By Tolly Taylor
The Tampa Bay Buccaneers didn’t just draft Danny Vitale in the sixth round Saturday.
They drafted Danny Vitale, Superback.
“It sounds like they want to play me as their fullback and as a second tight end as well,” said Vitale, a hybrid “superback” at Northwestern. “That’s what I did in college, so I think they’ll utilize my skill set the way that’ll be a big advantage to them.”
Two rounds earlier, the Green Bay Packers drafted Dean Lowry … but not before calling him about it, according to the Northwestern defensive end.
Thompson: “Tell me why we should draft you right now.”
Lowry: “I’m a workhorse. I have a winner’s mentality. And I want to play for the Packers.”
Thompson: “Good enough. We’re going to draft you.”
Former NFL safety Matt Bowen, now an analyst for ESPN and Bleacher Report, liked where both Northwestern players landed.
Lowry?
“He is going to a great franchise, so he’ll be very well coached,” Bowen said. “(Thompson) is looking for really stout, solid football players. They’re a 3-4 base defense, so he’ll be a rotational guy as a rookie. But they’ll do different things with
him because he does have some upside, some athletic ability.”
Vitale?
“If he contributes on special teams, and I think he will, that’ll be the thing that impresses coaches the most,” Bowen said. “And if he impresses them, they’ll find more ways to get him in the football game. … My biggest thing with him is the versatility he brings. He can play H-back, he can play fullback, he’s nasty at the point of attack, he’s physical.”
Lowry’s versatility also helped. Packers director of player personnel Eliot Wolf told the Packers’ website the team liked that the defensive end could line up inside, too, or even stand up as a rusher.
Lowry was named second-team All-Big Ten as a senior, finishing with 52 tackles, 13 for loss, and three sacks. The 6-foot-6, 296-pounder set a school record with six tackles for loss against Nebraska last season.
The Rockford native said he’s happy to go to Green Bay and that his friends and fellow Bears fans will support him — for two games every year.
Still, he hadn’t seen the Packers coming.
“I really hadn’t talked to them during the process,” Lowry said, “so I was a little surprised.”
For Lowry, who had heard he might go as early as the third round, the waiting to be drafted was tense until he went in the fourth.

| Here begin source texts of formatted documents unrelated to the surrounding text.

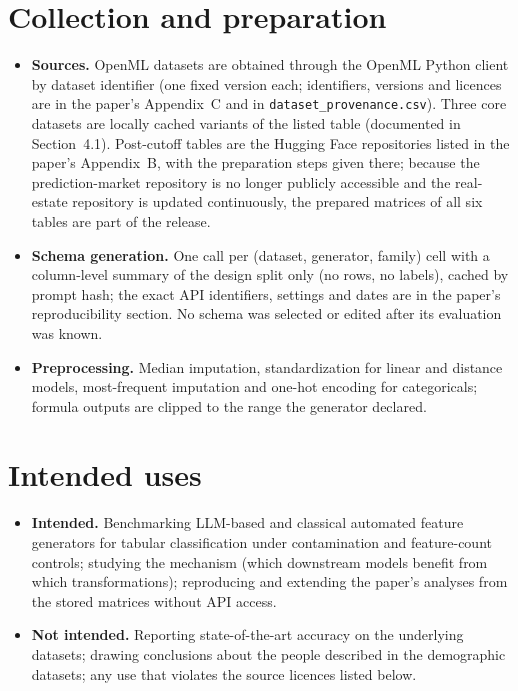 \documentclass[11pt]{article}
\begin{document}
\section*{Collection and preparation}
\begin{itemize}
\item \textbf{Sources.} OpenML datasets are obtained through the OpenML Python client by dataset identifier (one fixed version each; identifiers, versions and licences are in the paper's Appendix~C and in \texttt{dataset\_provenance.csv}). Three core datasets are locally cached variants of the listed table (documented in Section~4.1). Post-cutoff tables are the Hugging Face repositories listed in the paper's Appendix~B, with the preparation steps given there; because the prediction-market repository is no longer publicly accessible and the real-estate repository is updated continuously, the prepared matrices of all six tables are part of the release.
\item \textbf{Schema generation.} One call per (dataset, generator, family) cell with a column-level summary of the design split only (no rows, no labels), cached by prompt hash; the exact API identifiers, settings and dates are in the paper's reproducibility section. No schema was selected or edited after its evaluation was known.
\item \textbf{Preprocessing.} Median imputation, standardization for linear and distance models, most-frequent imputation and one-hot encoding for categoricals; formula outputs are clipped to the range the generator declared.
\end{itemize}

\section*{Intended uses}
\begin{itemize}
\item \textbf{Intended.} Benchmarking LLM-based and classical automated feature generators for tabular classification under contamination and feature-count controls; studying the mechanism (which downstream models benefit from which transformations); reproducing and extending the paper's analyses from the stored matrices without API access.
\item \textbf{Not intended.} Reporting state-of-the-art accuracy on the underlying datasets; drawing conclusions about the people described in the demographic datasets; any use that violates the source licences listed below.
\end{itemize}
\end{document}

Vitale knows the feeling, which lasted until Round 6.
“I was starting to get nervous, but in the end I’m really happy with the selection,” said Vitale, who also was second-team All-Big Ten, with 33 catches for 355 yards and four touchdowns last season. “Every time they (the Bucs) popped up on the bottom of
the screen, my heart started to race. I had a feeling I’d end up there, so I’m really happy they decided to pick me.”
There’s a reason Vitale thought he would land in Tampa Bay. After a private workout in March, he said, Bucs running backs coach Jim Spencer told him he wanted the team to “come and get me.”